Task objective
Of all the entries below, retype only the lines from the one with "do sistema $m_f$" through the one with "During the calibration", exactly as they appear.

Source texts of formatted documents
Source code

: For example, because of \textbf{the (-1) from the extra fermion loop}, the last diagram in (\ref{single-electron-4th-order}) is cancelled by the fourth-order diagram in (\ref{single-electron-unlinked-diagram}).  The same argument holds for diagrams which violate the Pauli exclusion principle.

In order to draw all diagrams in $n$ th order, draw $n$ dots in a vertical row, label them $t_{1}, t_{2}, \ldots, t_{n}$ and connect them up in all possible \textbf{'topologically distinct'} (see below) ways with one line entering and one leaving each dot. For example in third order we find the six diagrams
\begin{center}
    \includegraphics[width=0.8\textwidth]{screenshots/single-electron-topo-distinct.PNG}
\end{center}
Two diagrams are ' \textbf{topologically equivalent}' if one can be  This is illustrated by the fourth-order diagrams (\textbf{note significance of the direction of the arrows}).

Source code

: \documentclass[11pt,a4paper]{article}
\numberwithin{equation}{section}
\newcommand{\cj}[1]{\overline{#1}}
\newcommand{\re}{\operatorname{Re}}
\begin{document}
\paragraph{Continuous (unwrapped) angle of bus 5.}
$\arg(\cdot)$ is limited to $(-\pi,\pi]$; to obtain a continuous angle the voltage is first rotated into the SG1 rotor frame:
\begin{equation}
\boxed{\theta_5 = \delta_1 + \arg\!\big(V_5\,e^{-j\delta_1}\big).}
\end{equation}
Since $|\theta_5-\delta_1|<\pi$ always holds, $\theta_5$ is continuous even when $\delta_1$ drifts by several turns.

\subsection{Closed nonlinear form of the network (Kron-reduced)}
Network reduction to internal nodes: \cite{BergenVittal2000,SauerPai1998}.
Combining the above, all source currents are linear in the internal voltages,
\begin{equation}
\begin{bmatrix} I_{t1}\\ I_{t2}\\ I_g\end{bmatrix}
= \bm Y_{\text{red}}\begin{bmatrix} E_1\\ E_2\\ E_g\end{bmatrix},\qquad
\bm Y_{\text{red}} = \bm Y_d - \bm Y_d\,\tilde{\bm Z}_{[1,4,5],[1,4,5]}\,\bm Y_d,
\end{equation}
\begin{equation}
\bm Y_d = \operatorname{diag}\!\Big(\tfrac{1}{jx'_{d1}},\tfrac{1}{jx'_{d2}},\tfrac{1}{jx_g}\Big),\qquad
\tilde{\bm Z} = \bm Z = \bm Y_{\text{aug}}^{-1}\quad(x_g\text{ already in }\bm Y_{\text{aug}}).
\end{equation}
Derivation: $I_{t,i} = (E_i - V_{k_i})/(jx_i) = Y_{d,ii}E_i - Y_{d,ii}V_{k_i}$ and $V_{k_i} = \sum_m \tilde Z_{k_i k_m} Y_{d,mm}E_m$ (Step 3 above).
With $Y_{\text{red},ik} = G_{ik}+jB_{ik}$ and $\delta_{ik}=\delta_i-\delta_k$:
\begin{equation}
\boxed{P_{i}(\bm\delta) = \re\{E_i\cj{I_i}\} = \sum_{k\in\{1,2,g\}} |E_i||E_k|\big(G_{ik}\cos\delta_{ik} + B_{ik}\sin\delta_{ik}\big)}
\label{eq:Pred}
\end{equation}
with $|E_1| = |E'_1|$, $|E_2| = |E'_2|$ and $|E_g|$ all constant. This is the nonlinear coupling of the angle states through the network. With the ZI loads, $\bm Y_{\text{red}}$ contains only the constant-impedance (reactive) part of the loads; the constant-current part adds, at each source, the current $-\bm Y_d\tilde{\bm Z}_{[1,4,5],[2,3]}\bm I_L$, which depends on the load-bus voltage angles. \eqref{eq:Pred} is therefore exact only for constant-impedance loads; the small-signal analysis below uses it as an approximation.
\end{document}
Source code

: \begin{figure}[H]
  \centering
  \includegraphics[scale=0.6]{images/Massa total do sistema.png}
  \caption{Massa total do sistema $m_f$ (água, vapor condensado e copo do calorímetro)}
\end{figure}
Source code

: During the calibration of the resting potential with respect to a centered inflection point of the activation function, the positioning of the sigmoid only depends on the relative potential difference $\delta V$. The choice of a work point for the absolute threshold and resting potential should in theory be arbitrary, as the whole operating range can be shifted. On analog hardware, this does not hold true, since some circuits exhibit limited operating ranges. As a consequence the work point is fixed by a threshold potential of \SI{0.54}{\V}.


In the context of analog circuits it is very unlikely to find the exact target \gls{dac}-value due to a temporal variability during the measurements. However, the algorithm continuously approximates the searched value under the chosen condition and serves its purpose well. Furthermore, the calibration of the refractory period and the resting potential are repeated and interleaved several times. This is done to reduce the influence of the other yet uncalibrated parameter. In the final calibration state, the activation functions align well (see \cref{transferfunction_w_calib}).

Your solution
  \caption{Massa total do sistema $m_f$ (água, vapor condensado e copo do calorímetro)}
\end{figure}
Source code

: During the calibration of the resting potential with respect to a centered inflection point of the activation function, the positioning of the sigmoid only depends on the relative potential difference $\delta V$. The choice of a work point for the absolute threshold and resting potential should in theory be arbitrary, as the whole operating range can be shifted. On analog hardware, this does not hold true, since some circuits exhibit limited operating ranges. As a consequence the work point is fixed by a threshold potential of \SI{0.54}{\V}.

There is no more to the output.